Death and burial ground of Eigruber, August.
In the Mauthausen-Gusen camp trials, Eigruber was sentenced in March 1946 by the Dachau International Military Tribunal to death by hanging for his responsibility for crimes at Mauthausen concentration camp. The available Mauthausen inmate statistics from the spring of 1943, shows that there were 2.400 prisoners below the age of 20, which was 12.8% of the 18.655 population. By late March 1945, the number of juvenile prisoners in Mauthausen increased to 15.048, which was 19.1% of the 78.547 Mauthausen inmates. The number of imprisoned children increased 6.2 times, whereas the total number of adult prisoners during the same period multiplied by a factor of only four. These numbers reflected the increasing use of Polish, Czech, Russian, and Balkan teenagers as slave labour as the war continued. (see Settela Steinbach) Statistics showing the composition of juvenile inmates shortly before their liberation reveal the following major child/prisoner sub-groups: 5.809 foreign civilian laborers, 5.055 political prisoners, 3.654 Jews, and 330 Russian POWs. There were also 23 Roma children, 20 so-called “anti-social elements”, 6 Spaniards, and 3 Jehovah’s Witnesses. Because the Germans destroyed much of the camp’s files and evidence and often gave newly-arrived prisoners the camp numbers of those who had already been killed, the exact death toll of the Mauthausen-Gusen complex is impossible to calculate.
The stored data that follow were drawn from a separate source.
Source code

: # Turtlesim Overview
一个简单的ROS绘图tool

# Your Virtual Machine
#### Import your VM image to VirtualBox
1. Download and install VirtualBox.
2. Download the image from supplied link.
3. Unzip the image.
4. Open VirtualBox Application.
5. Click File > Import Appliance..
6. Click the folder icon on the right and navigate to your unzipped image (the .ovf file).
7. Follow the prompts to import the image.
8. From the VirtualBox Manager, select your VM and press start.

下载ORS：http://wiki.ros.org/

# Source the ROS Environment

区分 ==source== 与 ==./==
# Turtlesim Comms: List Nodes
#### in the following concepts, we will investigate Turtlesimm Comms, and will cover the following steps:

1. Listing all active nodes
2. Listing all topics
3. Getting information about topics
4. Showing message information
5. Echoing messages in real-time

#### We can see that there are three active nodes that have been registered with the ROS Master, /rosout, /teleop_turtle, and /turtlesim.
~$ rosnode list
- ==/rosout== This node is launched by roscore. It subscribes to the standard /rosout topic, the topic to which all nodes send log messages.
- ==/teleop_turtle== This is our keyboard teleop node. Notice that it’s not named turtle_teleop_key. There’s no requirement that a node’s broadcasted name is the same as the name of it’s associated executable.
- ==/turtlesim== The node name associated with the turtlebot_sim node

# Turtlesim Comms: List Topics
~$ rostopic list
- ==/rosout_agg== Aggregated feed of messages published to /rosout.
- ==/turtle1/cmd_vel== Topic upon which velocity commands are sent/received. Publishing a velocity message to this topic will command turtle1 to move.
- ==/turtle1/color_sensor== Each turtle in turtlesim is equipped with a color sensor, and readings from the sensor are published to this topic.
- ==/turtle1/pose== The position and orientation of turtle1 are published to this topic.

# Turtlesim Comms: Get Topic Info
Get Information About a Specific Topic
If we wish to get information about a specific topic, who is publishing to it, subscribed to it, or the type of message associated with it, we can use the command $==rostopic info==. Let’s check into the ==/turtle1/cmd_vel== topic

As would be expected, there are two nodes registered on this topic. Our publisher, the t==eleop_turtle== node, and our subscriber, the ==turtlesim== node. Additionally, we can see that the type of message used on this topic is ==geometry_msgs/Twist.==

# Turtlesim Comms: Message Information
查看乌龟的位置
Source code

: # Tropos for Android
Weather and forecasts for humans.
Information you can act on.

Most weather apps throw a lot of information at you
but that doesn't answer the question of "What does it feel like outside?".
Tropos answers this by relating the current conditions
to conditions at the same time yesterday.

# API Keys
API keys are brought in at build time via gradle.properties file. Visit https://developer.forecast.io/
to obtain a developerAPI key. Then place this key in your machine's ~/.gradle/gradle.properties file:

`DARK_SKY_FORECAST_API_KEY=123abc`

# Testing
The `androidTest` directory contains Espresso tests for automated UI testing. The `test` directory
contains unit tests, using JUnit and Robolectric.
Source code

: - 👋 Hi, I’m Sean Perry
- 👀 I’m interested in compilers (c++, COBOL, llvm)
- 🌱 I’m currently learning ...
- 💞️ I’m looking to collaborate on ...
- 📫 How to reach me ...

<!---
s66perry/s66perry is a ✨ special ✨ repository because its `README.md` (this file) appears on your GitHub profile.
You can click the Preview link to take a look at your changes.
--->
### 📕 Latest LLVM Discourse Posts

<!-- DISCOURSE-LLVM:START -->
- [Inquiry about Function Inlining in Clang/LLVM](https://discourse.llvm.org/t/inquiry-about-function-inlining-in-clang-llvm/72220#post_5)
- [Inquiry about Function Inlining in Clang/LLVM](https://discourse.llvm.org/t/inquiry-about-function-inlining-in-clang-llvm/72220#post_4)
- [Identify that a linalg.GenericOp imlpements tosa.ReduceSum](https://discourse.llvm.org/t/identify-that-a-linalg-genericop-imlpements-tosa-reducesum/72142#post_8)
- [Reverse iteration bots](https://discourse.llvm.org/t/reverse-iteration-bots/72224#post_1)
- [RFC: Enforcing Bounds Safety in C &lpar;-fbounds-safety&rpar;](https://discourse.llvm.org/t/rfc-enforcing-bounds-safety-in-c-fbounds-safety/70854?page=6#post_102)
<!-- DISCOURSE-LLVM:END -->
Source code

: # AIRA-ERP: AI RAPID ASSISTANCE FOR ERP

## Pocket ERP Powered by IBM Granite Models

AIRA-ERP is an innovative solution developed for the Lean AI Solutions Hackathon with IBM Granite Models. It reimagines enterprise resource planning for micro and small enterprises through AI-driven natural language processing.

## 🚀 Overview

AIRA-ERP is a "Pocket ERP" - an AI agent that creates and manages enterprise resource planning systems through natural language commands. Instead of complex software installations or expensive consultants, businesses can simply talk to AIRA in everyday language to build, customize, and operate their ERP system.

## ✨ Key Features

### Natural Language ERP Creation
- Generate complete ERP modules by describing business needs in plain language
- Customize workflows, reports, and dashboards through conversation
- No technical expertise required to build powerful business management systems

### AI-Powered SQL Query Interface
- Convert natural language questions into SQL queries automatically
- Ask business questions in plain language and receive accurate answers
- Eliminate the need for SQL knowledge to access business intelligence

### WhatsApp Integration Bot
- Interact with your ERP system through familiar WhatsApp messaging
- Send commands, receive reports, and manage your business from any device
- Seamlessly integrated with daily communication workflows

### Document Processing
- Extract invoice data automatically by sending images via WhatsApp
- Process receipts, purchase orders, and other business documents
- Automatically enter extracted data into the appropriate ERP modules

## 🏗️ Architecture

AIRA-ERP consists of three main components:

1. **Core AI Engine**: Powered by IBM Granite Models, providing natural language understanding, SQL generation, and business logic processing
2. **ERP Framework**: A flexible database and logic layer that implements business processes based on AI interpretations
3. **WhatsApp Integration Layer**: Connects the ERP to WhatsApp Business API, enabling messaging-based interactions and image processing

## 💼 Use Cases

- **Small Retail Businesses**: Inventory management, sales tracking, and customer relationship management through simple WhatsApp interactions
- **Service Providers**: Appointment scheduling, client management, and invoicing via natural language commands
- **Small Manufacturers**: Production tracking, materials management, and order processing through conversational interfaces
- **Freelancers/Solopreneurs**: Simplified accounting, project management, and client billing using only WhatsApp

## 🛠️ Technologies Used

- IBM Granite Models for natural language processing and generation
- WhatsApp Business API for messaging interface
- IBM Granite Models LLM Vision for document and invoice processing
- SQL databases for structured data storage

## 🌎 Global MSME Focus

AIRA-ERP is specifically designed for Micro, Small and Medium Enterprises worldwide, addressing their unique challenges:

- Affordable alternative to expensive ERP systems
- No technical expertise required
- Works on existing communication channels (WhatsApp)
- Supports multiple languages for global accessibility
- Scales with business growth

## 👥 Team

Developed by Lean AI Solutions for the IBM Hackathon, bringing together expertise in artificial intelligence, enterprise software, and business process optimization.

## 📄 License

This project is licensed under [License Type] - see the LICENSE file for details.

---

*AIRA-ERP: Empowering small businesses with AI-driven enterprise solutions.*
The sentence was carried out in the prison yard at Landsberg am Lech on 28-05-1947, age 39. He first was buried on the prison cemetery, Spöttinger Cemetery and later reburied in the family grave of Richard Drauz on the Stadtfriedhof in Heilbronn. Richard Drauz, the Kreisleiter, Area leader of Heilbronn, was found guilty of killing a downed American Airman who had surrendered in the village of Dürrenzimmern and Drauz was sentenced to death on 11-12-1945. Transferred to Landsberg Prison, he was executed also by hanging on 04-12-1946, age 39. Eigruber was married and had five children. His son Hermann was a politician after the war and died age 82, on 25-03-2013.